- _EXTRACTED INFORMATION_
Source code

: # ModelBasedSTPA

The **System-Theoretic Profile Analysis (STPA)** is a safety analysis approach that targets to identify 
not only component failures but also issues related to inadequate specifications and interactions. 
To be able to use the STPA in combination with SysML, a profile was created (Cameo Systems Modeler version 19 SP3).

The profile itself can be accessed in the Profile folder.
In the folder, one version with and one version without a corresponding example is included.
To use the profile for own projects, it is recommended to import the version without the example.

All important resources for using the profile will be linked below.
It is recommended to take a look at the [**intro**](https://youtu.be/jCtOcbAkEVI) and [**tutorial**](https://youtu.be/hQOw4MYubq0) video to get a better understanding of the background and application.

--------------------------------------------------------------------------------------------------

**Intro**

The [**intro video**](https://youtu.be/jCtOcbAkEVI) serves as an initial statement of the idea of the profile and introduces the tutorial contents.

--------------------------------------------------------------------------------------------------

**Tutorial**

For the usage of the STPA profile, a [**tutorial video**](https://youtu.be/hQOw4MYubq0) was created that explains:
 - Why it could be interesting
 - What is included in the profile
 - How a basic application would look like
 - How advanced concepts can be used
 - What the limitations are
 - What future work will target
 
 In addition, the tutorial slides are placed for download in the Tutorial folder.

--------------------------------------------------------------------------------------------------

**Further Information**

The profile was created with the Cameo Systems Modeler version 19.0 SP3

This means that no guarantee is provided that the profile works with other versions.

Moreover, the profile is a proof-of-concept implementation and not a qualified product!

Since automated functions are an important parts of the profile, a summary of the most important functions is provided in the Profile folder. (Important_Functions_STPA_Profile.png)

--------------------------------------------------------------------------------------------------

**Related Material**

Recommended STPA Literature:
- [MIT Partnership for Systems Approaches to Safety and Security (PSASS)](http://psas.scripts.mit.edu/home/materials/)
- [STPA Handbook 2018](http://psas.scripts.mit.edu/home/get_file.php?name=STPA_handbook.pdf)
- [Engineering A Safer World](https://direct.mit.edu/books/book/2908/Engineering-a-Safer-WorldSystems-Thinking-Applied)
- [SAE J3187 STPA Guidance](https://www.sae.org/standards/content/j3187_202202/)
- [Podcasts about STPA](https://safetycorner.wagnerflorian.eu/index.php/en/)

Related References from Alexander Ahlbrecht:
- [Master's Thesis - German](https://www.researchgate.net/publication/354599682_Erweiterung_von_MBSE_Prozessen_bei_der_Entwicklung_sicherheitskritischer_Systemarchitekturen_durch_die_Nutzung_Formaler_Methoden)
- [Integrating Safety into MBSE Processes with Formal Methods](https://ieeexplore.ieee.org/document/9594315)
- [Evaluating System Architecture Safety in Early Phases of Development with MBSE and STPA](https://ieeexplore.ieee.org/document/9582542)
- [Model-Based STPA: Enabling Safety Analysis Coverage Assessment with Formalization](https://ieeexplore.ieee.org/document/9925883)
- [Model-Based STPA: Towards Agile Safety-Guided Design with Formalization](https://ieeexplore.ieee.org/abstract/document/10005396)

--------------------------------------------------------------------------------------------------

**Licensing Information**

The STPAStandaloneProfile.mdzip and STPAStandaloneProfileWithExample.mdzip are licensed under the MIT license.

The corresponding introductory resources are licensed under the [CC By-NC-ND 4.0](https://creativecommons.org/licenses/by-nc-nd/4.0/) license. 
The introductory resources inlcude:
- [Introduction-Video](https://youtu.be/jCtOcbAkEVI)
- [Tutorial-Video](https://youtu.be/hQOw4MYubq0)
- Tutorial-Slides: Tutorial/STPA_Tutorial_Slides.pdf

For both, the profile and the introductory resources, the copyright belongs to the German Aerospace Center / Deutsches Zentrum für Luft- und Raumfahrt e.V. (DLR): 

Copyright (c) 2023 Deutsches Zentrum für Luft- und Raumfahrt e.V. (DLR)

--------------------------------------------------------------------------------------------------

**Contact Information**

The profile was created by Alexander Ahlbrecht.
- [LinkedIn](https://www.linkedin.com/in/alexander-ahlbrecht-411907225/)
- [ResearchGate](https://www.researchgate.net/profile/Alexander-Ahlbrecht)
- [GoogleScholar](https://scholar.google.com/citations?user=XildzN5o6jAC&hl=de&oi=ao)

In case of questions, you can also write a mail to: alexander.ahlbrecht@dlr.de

- _BRIEF_
Copy each line of the material where "introductory" is found.

- _SOLUTION TO THIS TASK_
The corresponding introductory resources are licensed under the [CC By-NC-ND 4.0](https://creativecommons.org/licenses/by-nc-nd/4.0/) license. 
The introductory resources inlcude:
For both, the profile and the introductory resources, the copyright belongs to the German Aerospace Center / Deutsches Zentrum für Luft- und Raumfahrt e.V. (DLR): 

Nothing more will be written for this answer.